Logji - The Strange Case of Partial Functions

Posted on July 8, 2016

This is an extended response to the twitter discussion that arose from this tweet.

There is a problem with PartialFunction in Scala, and I don’t mean the fact that, in the current standard library, PartialFunction is a subtype of Function1. As I’ll try to illustrate, the strange inheritance relationship is the least of its problems. What I want to look at is what PartialFunction means in terms of API design, and what we can learn from this with respect to what the relationship between PartialFunction and Function1 might usefully look like in a future version of Scala.

To begin with, let’s contrast PartialFunction[A, B] with its semantic rival, A => Option[B]. The most frequent justification I’ve heard for preferring the former in some cases is that the result value is not boxed by an Option instance, and that avoiding this boxing saves on memory and allocation overhead. Let’s call this the allocation argument.

So, let’s think about what this means in terms of API design. Suppose that I define a method taking a partial function as an argument:

def foo(f: PartialFunction[String, Int]) = ???
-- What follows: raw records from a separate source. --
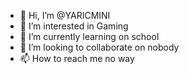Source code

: - 👋 Hi, I’m @YARICMINI
- 👀 I’m interested in Gaming
- 🌱 I’m currently learning on school
- 💞️ I’m looking to collaborate on nobody
- 📫 How to reach me no way

<!---
YARICMINI/YARICMINI is a ✨ special ✨ repository because its `README.md` (this file) appears on your GitHub profile.
You can click the Preview link to take a look at your changes.
--->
This signature gives us a little bit of information: it essentially promises to the caller that I will, at some point in the evaluation of foo, call f.isDefinedAt(someString), and, given a positive result, that I will then call f(someString). Fair enough. There’s something else, though; as the author of this method, I had the option to define it as:

def foo(f: String => Option[Int]) = ???

In general in scala, we prefer to work with total functions wherever possible, so by choosing not to define the argument to foo as returning Option[Int],

I am making an explicit statement: that the combination of the overhead of invoking isDefinedAt and then evaluating the function itself at the same input must be less resource-intensive than evaluating the test once (during the evaluation of the function) and then boxing the result. This is a substantial requirement to impose upon the caller! It means that if isDefinedAt performs a single allocation on the heap (say of a closure, incredibly common in most Scala code) then we’ve probably already lost ground relative to the String => Option[Int] version. Now, of course, there are a few functions where isDefinedAt is pretty trivial to check; division testing for a zero denominator, for example, but even this probably isn’t as cheap as one would hope - you have an (additional) megamorphic dispatch site at isDefinedAt.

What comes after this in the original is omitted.